S'il y a bien une chose que j'ai apprise sur moi au cours de ma très courte carrière de journaliste, c'est que je n'ai pas vraiment l'âme d'une éditorialiste. Pourtant, je dois bien me livrer au commentaire de cette longue et passionnante enquête que j'ai effectuée au sein de l'extrême gauche pendant six mois.
Finalement, c'est quoi un « MNA ? »
Cette histoire trouve ses prémices en avril 2023, lorsque j'ai appris que l'association pro-migrants Utopia 56 avait investi une école désaffectée dans le XVIe arrondissement pour y loger 250 « mineurs non-accompagnés » (MNA). En me documentant sur le sujet, je me rendais compte que personne ne savait vraiment ce qu'était un MNA. L'association et les militants d'extrême gauche soutenaient à cors et à cris qu'il s'agissait d'« enfants et d'adolescents » livrés à eux-mêmes par un État raciste. À droite, on affirmait que ces clandestins n'avaient de mineur que le nom.
Moi, je cherchais des faits et de l'exactitude, je ne voulais pas être contrainte de devoir adopter telle ou telle opinion sur la question par simple connivence idéologique avec un tel ou un tel. Et, surtout, j'étais curieuse, j'avais envie de bâtir mes propres certitudes en observant de mes yeux ce qu'il en était de l'autre côté du rideau.
Enrôlée sur un coup de tête
Je me suis donc enrôlée, sur un coup de tête, comme bénévole dans l'association Utopia 56, en ce mois d'avril 2023. Les deux mois qui ont suivi, j'ai fait le pied de grue des après-midis entiers pour recueillir des migrants clandestins dont la reconnaissance de minorité avait été refusée.
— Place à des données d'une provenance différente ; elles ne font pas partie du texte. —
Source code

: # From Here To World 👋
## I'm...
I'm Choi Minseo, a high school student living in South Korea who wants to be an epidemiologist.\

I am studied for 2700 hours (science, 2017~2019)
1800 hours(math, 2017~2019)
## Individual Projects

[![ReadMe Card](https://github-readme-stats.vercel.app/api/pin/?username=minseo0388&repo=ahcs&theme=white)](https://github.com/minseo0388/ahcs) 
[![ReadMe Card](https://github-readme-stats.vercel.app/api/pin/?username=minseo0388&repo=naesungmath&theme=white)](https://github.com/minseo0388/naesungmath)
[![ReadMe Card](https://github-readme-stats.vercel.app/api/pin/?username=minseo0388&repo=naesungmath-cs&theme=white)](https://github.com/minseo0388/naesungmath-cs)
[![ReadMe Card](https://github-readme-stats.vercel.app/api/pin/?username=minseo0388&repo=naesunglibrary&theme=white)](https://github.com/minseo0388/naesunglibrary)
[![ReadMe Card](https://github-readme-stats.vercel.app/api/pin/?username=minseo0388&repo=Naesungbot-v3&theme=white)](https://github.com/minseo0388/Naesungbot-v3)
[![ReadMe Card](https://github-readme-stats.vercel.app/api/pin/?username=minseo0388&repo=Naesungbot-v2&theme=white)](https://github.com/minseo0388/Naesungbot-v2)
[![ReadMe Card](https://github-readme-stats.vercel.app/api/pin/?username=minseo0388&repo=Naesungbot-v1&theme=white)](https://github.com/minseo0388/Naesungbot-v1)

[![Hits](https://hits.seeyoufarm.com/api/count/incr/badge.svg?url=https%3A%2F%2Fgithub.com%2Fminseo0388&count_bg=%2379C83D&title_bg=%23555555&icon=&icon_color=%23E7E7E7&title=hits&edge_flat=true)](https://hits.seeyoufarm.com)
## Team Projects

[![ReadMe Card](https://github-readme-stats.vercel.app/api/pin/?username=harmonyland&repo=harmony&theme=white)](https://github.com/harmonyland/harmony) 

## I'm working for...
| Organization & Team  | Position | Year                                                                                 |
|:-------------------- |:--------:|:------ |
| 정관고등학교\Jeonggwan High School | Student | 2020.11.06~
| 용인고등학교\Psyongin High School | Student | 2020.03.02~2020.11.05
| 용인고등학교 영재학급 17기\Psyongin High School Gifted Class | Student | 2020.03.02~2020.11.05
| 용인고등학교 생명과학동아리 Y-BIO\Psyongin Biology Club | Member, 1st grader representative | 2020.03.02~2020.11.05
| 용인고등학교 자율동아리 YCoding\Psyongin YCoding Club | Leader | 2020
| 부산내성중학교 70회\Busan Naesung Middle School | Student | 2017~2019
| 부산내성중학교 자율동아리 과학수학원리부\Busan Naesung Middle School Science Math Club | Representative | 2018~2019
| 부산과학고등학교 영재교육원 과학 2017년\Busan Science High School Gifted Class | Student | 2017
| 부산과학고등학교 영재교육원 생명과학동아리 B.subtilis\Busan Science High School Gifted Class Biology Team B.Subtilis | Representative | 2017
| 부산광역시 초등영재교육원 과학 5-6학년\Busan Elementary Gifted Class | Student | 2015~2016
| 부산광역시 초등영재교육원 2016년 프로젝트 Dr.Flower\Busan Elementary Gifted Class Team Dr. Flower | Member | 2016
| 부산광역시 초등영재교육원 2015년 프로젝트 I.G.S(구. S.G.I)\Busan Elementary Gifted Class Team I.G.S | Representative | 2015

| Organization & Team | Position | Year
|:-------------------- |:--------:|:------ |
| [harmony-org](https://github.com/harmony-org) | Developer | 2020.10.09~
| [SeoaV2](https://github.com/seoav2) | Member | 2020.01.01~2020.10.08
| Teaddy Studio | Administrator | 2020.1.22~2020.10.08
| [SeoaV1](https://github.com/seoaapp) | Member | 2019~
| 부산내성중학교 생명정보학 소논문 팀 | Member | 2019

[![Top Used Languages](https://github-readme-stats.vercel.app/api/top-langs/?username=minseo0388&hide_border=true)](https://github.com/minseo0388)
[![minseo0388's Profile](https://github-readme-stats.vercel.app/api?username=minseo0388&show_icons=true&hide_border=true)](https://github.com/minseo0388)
J'ai participé à l'organisation de manifestations au cours desquelles des familles migrantes étaient contraintes de rester devant l'Hôtel de ville de Paris toute la nuit par les bénévoles d'Utopia, pour exiger la mise à disposition d'un hébergement d'urgence. J'ai compris que les militants utilisaient les clandestins comme un « moyen » de mener à bien leur agenda politique sans-frontiériste, en profitant de la situation de dépendance et d'attente de ces migrants à leur égard. Cette expérience m'a marquée.
Alors, lorsque notre directeur de la rédaction, Erik Tegnér, m'a suggéré de recommencer une telle infiltration ailleurs, j'ai sauté sur l'occasion. À partir de septembre, j'ai commencé un long travail de documentation et d'approche. Il fallait que j'identifie les collectifs précis que j'allais devoir infiltrer et que je prépare un plan d'action.
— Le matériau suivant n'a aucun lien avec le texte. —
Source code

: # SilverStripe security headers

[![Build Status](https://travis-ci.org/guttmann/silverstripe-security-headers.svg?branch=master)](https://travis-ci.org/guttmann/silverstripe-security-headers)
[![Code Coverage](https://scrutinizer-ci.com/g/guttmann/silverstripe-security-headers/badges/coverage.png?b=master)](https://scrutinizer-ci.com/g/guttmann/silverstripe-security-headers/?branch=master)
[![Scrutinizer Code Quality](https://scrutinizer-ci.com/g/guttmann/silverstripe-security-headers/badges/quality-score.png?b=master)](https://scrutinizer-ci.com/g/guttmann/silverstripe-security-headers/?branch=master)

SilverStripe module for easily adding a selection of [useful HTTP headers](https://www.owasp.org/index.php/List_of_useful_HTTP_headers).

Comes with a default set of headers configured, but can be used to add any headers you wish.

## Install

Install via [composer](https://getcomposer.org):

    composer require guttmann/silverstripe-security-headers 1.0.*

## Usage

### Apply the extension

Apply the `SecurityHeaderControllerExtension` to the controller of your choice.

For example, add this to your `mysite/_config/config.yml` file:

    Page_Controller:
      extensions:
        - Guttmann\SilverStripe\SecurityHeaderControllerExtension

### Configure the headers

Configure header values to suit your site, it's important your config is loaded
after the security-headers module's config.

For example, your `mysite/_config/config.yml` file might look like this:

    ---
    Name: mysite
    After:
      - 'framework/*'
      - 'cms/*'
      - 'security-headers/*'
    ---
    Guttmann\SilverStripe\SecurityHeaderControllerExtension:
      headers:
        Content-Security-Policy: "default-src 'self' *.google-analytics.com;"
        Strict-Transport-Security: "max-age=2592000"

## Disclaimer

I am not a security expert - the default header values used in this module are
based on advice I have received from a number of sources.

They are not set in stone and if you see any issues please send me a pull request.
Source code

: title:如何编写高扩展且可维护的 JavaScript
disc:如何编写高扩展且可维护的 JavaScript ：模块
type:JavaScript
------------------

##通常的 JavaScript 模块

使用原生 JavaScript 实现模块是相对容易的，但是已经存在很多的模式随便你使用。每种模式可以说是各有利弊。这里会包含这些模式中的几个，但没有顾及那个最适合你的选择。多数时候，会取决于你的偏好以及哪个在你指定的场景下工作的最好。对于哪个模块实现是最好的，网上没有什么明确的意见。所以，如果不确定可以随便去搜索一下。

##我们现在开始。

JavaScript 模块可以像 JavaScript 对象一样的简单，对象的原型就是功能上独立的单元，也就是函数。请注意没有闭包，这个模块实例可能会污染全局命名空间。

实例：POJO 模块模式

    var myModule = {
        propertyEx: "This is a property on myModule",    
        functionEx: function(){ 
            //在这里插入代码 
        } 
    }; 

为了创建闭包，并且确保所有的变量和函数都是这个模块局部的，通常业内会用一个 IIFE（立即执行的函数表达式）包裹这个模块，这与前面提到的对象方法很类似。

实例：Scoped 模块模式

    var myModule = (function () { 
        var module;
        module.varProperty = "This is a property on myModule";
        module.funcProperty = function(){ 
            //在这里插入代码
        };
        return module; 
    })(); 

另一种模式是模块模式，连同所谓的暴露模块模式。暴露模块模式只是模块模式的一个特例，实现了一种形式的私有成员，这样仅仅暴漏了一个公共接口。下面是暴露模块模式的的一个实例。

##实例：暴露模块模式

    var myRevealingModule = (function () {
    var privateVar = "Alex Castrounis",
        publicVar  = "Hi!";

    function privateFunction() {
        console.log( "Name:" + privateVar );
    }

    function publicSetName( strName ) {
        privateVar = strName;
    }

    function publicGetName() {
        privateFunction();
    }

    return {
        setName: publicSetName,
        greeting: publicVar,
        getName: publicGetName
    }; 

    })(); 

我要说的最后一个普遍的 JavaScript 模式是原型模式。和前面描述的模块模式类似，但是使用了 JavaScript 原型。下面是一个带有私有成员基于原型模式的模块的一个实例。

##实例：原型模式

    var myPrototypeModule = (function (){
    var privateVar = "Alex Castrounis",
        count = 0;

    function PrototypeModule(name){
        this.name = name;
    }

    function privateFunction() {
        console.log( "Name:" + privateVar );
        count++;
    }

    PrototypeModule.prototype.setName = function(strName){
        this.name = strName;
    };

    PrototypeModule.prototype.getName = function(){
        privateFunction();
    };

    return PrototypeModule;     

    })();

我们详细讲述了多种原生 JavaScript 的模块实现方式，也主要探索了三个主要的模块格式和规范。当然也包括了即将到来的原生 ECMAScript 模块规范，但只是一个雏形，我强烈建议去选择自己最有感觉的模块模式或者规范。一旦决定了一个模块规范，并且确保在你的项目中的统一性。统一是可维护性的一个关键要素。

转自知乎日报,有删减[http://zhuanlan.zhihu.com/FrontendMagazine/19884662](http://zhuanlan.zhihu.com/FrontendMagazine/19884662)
J'ai choisi des mouvements qui ont fait l'actualité sans pour autant être très connus du grand public comme les Soulèvements de la Terre ou Dernière Rénovation. L'objectif était de découvrir et de révéler leur fonctionnement, leurs méthodes et leurs cachotteries. Je me suis aussi intéressée à des groupuscules moins connus, qui agissent à couvert mais qui n'en sont pas moins actifs, comme les collectifs de sans-papiers, les mouvements autonomes violents ou encore les associations transgenristes et féministes.
Connaître pour commenter
Enfin, j'ai eu la chance d'enquêter longuement sur le collectif Urgence Palestine, créé après les massacres du 7 octobre et qui catalyse depuis la convergence des luttes entre islamistes, marxistes, féministes, écologistes et autres décoloniaux. Cette dernière immersion fut sans doute la plus instructive car elle m'a permis d'observer en toute liberté la façon dont des alliances se nouent, entre des groupes aux intérêts radicalement opposés, dans le seul but de mener un combat féroce contre l'Occident.
Mon travail fut long. J'ai vécu des moments intenses, certes, lors d'actions coup de poing auxquelles j'ai participé ou de voyages lointains, dans la ZAD de l'A69 par exemple. J'ai parfois eu peur, lorsque j'ai été confrontée à la violence de quelques militants radicalisés. Mais j'ai aussi dû m'armer de patience pour participer à de nombreuses et longues réunions dans le but d'acquérir une connaissance fine et précise des mouvements d'extrême gauche que j'infiltrais ainsi que de leurs membres. Aussi, je n'espère qu'une chose à l'issue de cette enquête : avoir réussi à être la plus factuelle possible et à réunir des informations utiles et précises, qui permettront aux éditorialistes de talent d'en tirer des conclusions nécessaires, en toute connaissance de cause.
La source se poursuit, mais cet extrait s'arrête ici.